Afinal, você não vai querer irritar um árabe taxando-o de terrorista ou constranger um colombiano solicitando a ele drogas simplesmente por causa do que ouvimos sobre o narcotráfico seu país, não é mesmo? Nesse sentido, conhecer um pouco dos costumes de cada país como os oferecidos pela consultora Janaina Depiné pode ser uma boa forma não apenas de se relacionar bem com o pessoal de fora, mas de relativizar e refletir sobre aquilo que julgamos bom ou ruim, certo ou errado. “Mais que julgar o diferente, é importante aproveitar a oportunidade da Copa para conhecer outras culturas e aprender com elas”, comenta Janaina.
 
Irã, Argélia e demais países árabes
Confira abaixo alguns hábitos e características da cultura dos países árabes
 
Atenção Nos países árabes, mostrar a sola do sapato ao cruzar as pernas é grosseiro, pois esta é considerada a parte mais suja.

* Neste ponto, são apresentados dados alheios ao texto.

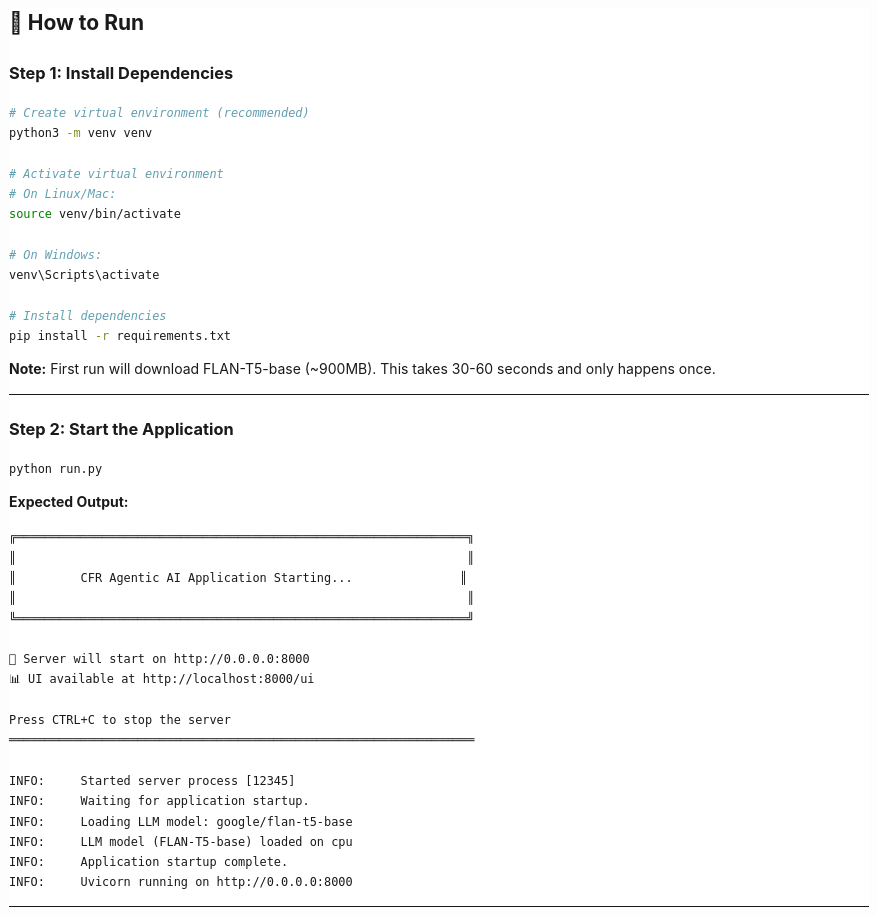
## 🚀 How to Run

### Step 1: Install Dependencies

```bash
# Create virtual environment (recommended)
python3 -m venv venv

# Activate virtual environment
# On Linux/Mac:
source venv/bin/activate

# On Windows:
venv\Scripts\activate

# Install dependencies
pip install -r requirements.txt
```

**Note:** First run will download FLAN-T5-base (~900MB). This takes 30-60 seconds and only happens once.

---

### Step 2: Start the Application

```bash
python run.py
```

**Expected Output:**
```
╔═══════════════════════════════════════════════════════════════╗
║                                                               ║
║         CFR Agentic AI Application Starting...               ║
║                                                               ║
╚═══════════════════════════════════════════════════════════════╝

🚀 Server will start on http://0.0.0.0:8000
📊 UI available at http://localhost:8000/ui

Press CTRL+C to stop the server
═════════════════════════════════════════════════════════════════

INFO:     Started server process [12345]
INFO:     Waiting for application startup.
INFO:     Loading LLM model: google/flan-t5-base
INFO:     LLM model (FLAN-T5-base) loaded on cpu
INFO:     Application startup complete.
INFO:     Uvicorn running on http://0.0.0.0:8000
```

---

Laços As pessoas fazem uma reverência antes do aperto de mão, pois o toque acontece apenas depois que se criam laços.
Elogios Evite elogiar algum objeto de um árabe. Ele é capaz de oferecê-lo a você e será uma ofensa não aceitar.
Negócios A paciência na cultura árabe é considerada uma virtude. Primeiro fala-se de assuntos sociais e depois é que são abordados os negócios. Recusa-se a tomar as decisões rapidamente, portanto, dê todas as informações necessárias e escute muito. Gostam de estabelecer certo grau de familiaridade e confiança ao negociar.
Feminino Para os muçulmanos alguns presentes devem ser evitados como bebidas alcoólicas, fotos ou esculturas com figuras femininas.
Satisfação Comer bastante é sinal de que a comida foi apreciada.
Formalidade Chame sempre as pessoas pelo sobrenome ou título que possuam (Ex: sr.Salim ou doutor).
Mimos Café ou chá são bastante apreciados. 
Hábitos Não estranhe se a pessoa comer com as mãos em vez de utilizar talheres.
Cuidado Fazer sinal com o polegar é uma ofensa no Oriente Médio.
Beijos Em países árabes, homens se cumprimentam com beijos
Toque Em países muçulmanos, as mulheres não costumam ser tocadas em locais públicos. É muito importante observar primeiro antes de estabelecer um contato corporal. 
 
 
Depoimento
 
Allaoua Saadi, argelino, professor de geografia da UFMG, há 30 anos em BH
 
“Os argelinos têm um contato muito grande com a Europa, eles estão acostumados a ver outras expressões culturais e, geralmente, quem viaja é uma pessoa que, de alguma maneira, já adotou parte desses comportamentos. Posso elencar algumas características do meu povo: os argelinos bebem muito álcool, poucos são aqueles que têm familiaridade com carne de porco, é preciso tomar cuidado para eles não se excederem (risos).
 
Após a guerra civil, a venda de álcool ficou mais restrita por causa dos fundamentalistas religiosos e ainda hoje muitas pessoas não veem com bons olhos consumir bebidas em público. Para evitar problemas, grande parte dos argelinos preferem comprar e levar para suas casas, consumir em locais mais reservados. Não somos bichos estranhos e lá também não vigora um islamismo radical. São pessoas bem fáceis de conviver e, claro, quem está vindo para o Brasil para a Copa do Mundo já é mais aberto. Um muçulmano radical possivelmente não gastaria seu dinheiro com um evento desses aqui. Então, a dica que dou para os mineiros é: recebam os estrangeiros com naturalidade e deem a normal atenção que vocês dariam para qualquer outro hóspede ou visitante.”